Stewed tomatoes and bringing you up to speed.

I apologize for the lack of recent activity in the blog, but peak harvest season is in FULL SWING!  If you were to step inside my home you would be climbing over crates of freshly picked tomatoes, side-stepping gallon jars of fermenting pickles, and listening to the dehydrator and canner compete for your audio attention.

I had quite a few “filler food posts” lined up, but when my 16 month-old laptop bit the dust last month (and that is just the tip of the shit-storm), I lost over 1500 pictures!  Everything from December 2010 through mid July, gone.  Like unrecoverable gone.  Bummer, huh?  Oh well, that will teach me for: (1) not backing up my computer onto my external hard drive, and (2) not transferring my images onto said external hard drive.

Since I lost all my photos, I now have a large que of blog posts waiting for accompanying images.  Although I live in my kitchen during this time of the year, most of my activities revolve around preserving the harvest, so there is not much “real” cooking and recipe experimentation going on.  Most of my daily meals consist of snacking on raw produce and grilled veggie sandwiches, which I have already posted about.  I’m hoping to sneak in more food time, but with 60 lbs of tomatoes staring me down on a daily basis, it does not look too hopeful!

Because my tomatoes are in their “full throttle” production stage, I am constantly searching for new ways to put them up.  Don’t get me wrong, I like canned tomatoes, especially in soups and curry dishes, but I still have quite a bit left over from last year’s harvest.  While flipping through my ever-growing library of canning books, I found instructions for stewed tomatoes.  Seeing as how I grew celery this year, I knew I had to give this recipe a whirl!

Stewed Tomatoes – from the Ball Blue Book Guide to Home Canning, Freezing, and Dehydration

4 Qts chopped, peeled, cored tomatoes (24 large)

1 cup chopped celery

1/2 cup chopped onion

1/4 cup chopped green pepper (I used Purple Beauty, see note below)

1 Tbsp sugar

2 Tsp salt

Combine all ingredients in a large sauce pot.  Cover; cook 10 minutes, stirring to prevent sticking.  Ladle hot vegetables into hot jars, leaving 1-inch headspace.  Adjust two-piece lids.  Process pints 15 minutes, quarts  20 minutes, at 10 pounds pressure in a pressure canner.  Recipe yields 7 pints or 3 quarts.
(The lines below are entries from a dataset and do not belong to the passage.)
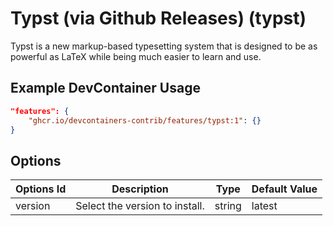 
# Typst (via Github Releases) (typst)

Typst is a new markup-based typesetting system that is designed to be as powerful as LaTeX while being much easier to learn and use.

## Example DevContainer Usage

```json
"features": {
    "ghcr.io/devcontainers-contrib/features/typst:1": {}
}
```

## Options

| Options Id | Description | Type | Default Value |
|-----|-----|-----|-----|
| version | Select the version to install. | string | latest |


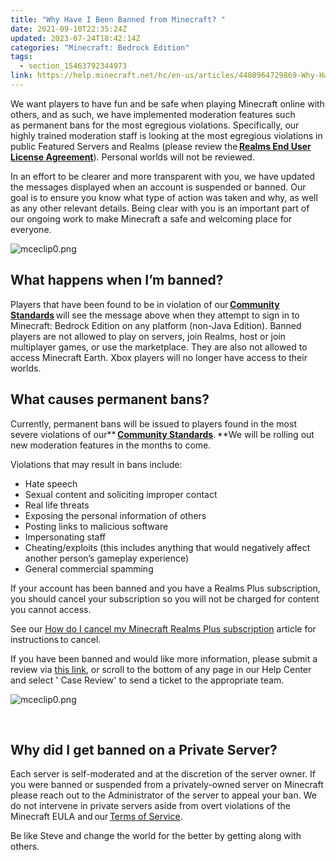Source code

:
 ```yaml
---
title: "Why Have I Been Banned from Minecraft? "
date: 2021-09-10T22:35:24Z
updated: 2023-07-24T18:42:14Z
categories: "Minecraft: Bedrock Edition"
tags:
  - section_15463792344973
link: https://help.minecraft.net/hc/en-us/articles/4408964729869-Why-Have-I-Been-Banned-from-Minecraft-
---
```


We want players to have fun and be safe when playing Minecraft online with others, and as such, we have implemented moderation features such as permanent bans for the most egregious violations. Specifically, our highly trained moderation staff is looking at the most egregious violations in public Featured Servers and Realms (please review the [**Realms End User License Agreement**](https://www.minecraft.net/en-us/realms/terms)). Personal worlds will not be reviewed. 

In an effort to be clearer and more transparent with you, we have updated the messages displayed when an account is suspended or banned. Our goal is to ensure you know what type of action was taken and why, as well as any other relevant details. Being clear with you is an important part of our ongoing work to make Minecraft a safe and welcoming place for everyone.

![mceclip0.png](https://minecrafthelp.zendesk.com/hc/article_attachments/4408969147405)

## What happens when I’m banned? 

Players that have been found to be in violation of our [**Community Standards**](https://www.minecraft.net/en-us/community-standards) will see the message above when they attempt to sign in to Minecraft: Bedrock Edition on any platform (non-Java Edition). Banned players are not allowed to play on servers, join Realms, host or join multiplayer games, or use the marketplace. They are also not allowed to access Minecraft Earth. Xbox players will no longer have access to their worlds.

## What causes permanent bans? 

Currently, permanent bans will be issued to players found in the most severe violations of our** **[**Community Standards**](https://www.minecraft.net/en-us/community-standards)**. **We will be rolling out new moderation features in the months to come.

Violations that may result in bans include:

- Hate speech
- Sexual content and soliciting improper contact
- Real life threats
- Exposing the personal information of others
- Posting links to malicious software
- Impersonating staff
- Cheating/exploits (this includes anything that would negatively affect another person’s gameplay experience)
- General commercial spamming

If your account has been banned and you have a Realms Plus subscription, you should cancel your subscription so you will not be charged for content you cannot access.

See our [How do I cancel my Minecraft Realms Plus subscription](../Realms-Troubleshooting-and-Billing/Minecraft-Bedrock-Edition-Realms-Billing-Issues-FAQ.md#howdoicancelmyrealmssubscription) article for instructions to cancel.

If you have been banned and would like more information, please submit a review via [this link](https://help.minecraft.net/hc/en-us/requests/new?ticket_form_id=360003469452), or scroll to the bottom of any page in our Help Center and select ' Case Review' to send a ticket to the appropriate team.  

![mceclip0.png](https://minecrafthelp.zendesk.com/hc/article_attachments/4415297273997)

 

## Why did I get banned on a Private Server?

Each server is self-moderated and at the discretion of the server owner. If you were banned or suspended from a privately-owned server on Minecraft please reach out to the Administrator of the server to appeal your ban. We do not intervene in private servers aside from overt violations of the Minecraft EULA and our [Terms of Service](https://account.mojang.com/documents/minecraft_eula). 

Be like Steve and change the world for the better by getting along with others.
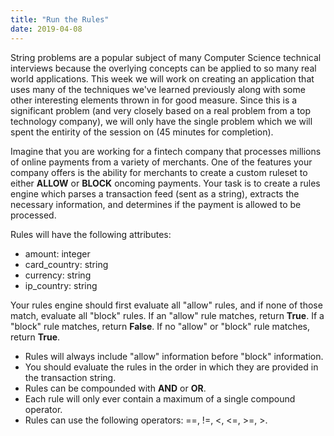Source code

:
 ```yaml
---
title: "Run the Rules"
date: 2019-04-08
---
```


String problems are a popular subject of many Computer Science technical interviews because the overlying concepts can be applied to so many real world applications. This week we will work on creating an application that uses many of the techniques we've learned previously along with some other interesting elements thrown in for good measure. Since this is a significant problem (and very closely based on a real problem from a top technology company), we will only have the single problem which we will spent the entirity of the session on (45 minutes for completion).

Imagine that you are working for a fintech company that processes millions of online payments from a variety of merchants. One of the features your company offers is the ability for merchants to create a custom ruleset to either **ALLOW** or **BLOCK** oncoming payments. Your task is to create a rules engine which parses a transaction feed (sent as a string), extracts the necessary information, and determines if the payment is allowed to be processed.

Rules will have the following attributes:
* amount: integer 
* card_country: string 
* currency: string 
* ip_country: string

Your rules engine should first evaluate all "allow" rules, and if none of those match, evaluate all "block" rules. If an "allow" rule matches, return **True**. If a "block" rule matches, return **False**. If no "allow" or "block" rule matches, return **True**.

* Rules will always include "allow" information before "block" information. 
* You should evaluate the rules in the order in which they are provided in the transaction string. 
* Rules can be compounded with **AND** or **OR**.
* Each rule will only ever contain a maximum of a single compound operator.
* Rules can use the following operators: ==, !=, <, <=, >=, >.


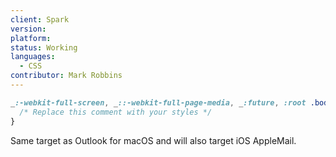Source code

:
 ```yaml
---
client: Spark
version:
platform:
status: Working
languages:
  - CSS
contributor: Mark Robbins
---
```


```css
_:-webkit-full-screen, _::-webkit-full-page-media, _:future, :root .body:not(.Singleton) {
  /* Replace this comment with your styles */
}
```

Same target as Outlook for macOS and will also target iOS AppleMail.
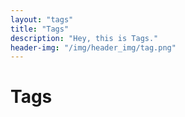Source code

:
 ```yaml
---
layout: "tags"
title: "Tags"
description: "Hey, this is Tags."
header-img: "/img/header_img/tag.png"
---
```

# Tags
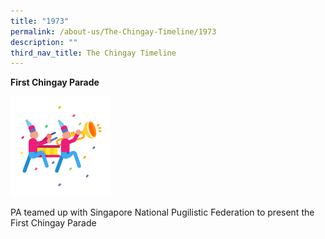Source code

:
 ```yaml
---
title: "1973"
permalink: /about-us/The-Chingay-Timeline/1973
description: ""
third_nav_title: The Chingay Timeline
---
```

**First Chingay Parade**

<img src="/images/first-chingay-parade.png" alt="first chingay parade" width="160"/>

PA teamed up with Singapore National Pugilistic Federation to present the First Chingay Parade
I ended up with 5 pints of stewed tomatoes and 1 quart of tomato juice.  Instead of tossing the left over juice, I reserved it to use as cooking liquid for quinoa and rice.

**Never ever EVER change quantities of acid and non acid foods in canning recipes.  Varieties, however, are interchangeable.  If a recipe calls for 1 cup chopped green pepper, you can substitute 1/2 cup green and 1/2 cup jalapeno, etc.  This is ok because you are still meeting the required 1 cup amount.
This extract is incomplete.